• Supplied records:
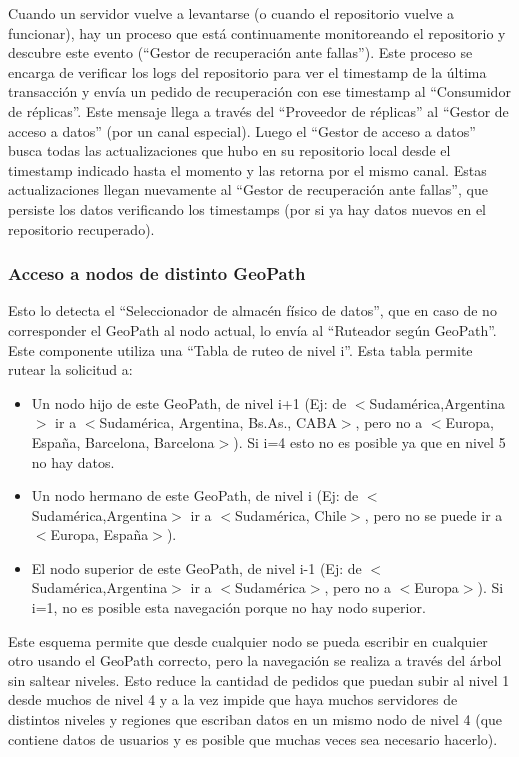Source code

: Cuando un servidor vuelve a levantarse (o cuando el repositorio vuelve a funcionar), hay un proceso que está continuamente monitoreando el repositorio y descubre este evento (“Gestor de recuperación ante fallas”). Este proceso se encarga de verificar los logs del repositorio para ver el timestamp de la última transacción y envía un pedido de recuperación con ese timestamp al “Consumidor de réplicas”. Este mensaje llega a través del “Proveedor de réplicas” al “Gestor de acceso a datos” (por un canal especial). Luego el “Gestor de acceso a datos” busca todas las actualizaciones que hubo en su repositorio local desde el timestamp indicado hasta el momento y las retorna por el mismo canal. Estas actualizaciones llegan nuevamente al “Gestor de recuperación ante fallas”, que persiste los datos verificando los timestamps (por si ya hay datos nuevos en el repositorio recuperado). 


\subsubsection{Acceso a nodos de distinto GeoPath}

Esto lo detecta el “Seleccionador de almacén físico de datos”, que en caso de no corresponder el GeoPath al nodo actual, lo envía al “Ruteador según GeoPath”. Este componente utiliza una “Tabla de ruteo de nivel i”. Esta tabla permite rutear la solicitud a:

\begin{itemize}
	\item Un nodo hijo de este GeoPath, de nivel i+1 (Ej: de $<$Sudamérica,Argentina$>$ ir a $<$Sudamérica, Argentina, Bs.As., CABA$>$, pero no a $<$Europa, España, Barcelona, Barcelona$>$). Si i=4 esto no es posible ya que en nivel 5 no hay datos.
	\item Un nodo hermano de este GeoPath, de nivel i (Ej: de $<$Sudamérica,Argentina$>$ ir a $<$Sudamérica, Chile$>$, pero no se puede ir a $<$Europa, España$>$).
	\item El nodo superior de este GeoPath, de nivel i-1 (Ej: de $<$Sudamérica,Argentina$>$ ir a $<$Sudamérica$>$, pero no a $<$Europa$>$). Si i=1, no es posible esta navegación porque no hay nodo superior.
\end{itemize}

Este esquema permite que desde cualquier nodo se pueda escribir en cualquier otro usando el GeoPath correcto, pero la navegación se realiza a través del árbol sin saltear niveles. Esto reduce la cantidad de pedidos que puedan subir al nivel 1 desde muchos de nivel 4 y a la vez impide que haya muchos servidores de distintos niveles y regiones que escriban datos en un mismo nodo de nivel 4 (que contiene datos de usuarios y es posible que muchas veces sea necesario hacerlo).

...

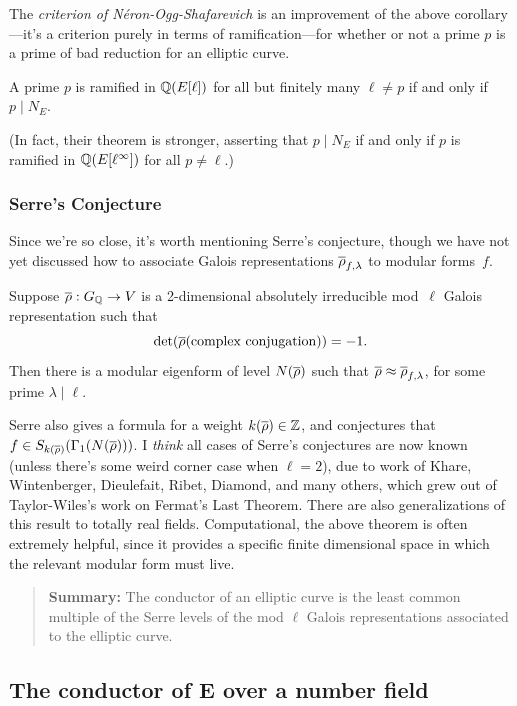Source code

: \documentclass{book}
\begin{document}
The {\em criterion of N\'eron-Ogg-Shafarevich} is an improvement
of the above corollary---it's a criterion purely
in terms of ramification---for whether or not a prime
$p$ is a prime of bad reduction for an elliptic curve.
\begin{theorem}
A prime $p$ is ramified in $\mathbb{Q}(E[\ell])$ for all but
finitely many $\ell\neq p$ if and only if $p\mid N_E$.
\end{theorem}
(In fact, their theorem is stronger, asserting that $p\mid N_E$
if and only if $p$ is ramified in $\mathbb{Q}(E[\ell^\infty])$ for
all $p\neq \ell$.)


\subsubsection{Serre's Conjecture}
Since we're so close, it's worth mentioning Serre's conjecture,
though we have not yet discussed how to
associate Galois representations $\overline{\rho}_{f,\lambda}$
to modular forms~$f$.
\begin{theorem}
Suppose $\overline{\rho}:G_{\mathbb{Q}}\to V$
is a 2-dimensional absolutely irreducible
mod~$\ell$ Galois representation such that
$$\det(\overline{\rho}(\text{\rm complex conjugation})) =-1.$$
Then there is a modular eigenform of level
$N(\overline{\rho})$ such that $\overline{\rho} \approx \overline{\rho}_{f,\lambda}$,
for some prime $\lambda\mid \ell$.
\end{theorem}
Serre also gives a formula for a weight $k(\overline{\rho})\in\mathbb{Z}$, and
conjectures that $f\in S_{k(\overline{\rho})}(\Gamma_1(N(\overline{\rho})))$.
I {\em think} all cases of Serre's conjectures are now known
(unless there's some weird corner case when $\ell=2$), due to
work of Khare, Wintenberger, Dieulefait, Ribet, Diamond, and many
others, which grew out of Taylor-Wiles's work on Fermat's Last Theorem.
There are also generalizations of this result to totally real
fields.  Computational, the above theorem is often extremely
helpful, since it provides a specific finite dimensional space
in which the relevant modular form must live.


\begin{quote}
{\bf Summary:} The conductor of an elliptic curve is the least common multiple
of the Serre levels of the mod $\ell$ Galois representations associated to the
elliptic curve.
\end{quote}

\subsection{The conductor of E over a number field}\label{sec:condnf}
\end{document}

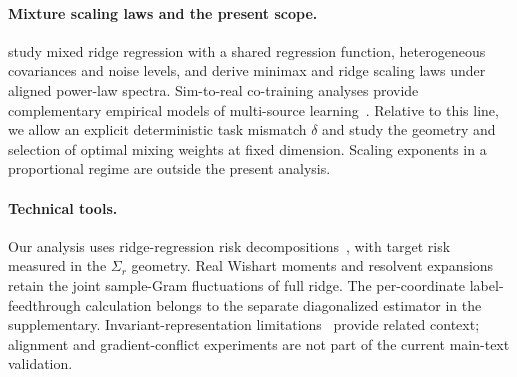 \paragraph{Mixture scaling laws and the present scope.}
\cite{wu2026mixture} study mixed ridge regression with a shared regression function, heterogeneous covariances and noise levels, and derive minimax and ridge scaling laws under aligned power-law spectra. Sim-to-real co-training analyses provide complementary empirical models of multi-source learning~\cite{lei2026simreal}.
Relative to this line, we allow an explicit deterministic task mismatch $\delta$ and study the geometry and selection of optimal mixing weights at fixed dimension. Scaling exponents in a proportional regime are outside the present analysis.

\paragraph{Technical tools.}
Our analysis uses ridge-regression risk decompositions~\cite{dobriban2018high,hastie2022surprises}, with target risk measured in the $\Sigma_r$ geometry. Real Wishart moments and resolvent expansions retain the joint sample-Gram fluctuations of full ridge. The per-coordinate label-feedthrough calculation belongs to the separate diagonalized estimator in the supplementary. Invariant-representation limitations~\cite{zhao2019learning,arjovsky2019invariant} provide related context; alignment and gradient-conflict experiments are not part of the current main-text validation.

• Task requirements: Please return every line in the data that includes the string "representations".

• Written response:
associate Galois representations $\overline{\rho}_{f,\lambda}$
of the Serre levels of the mod $\ell$ Galois representations associated to the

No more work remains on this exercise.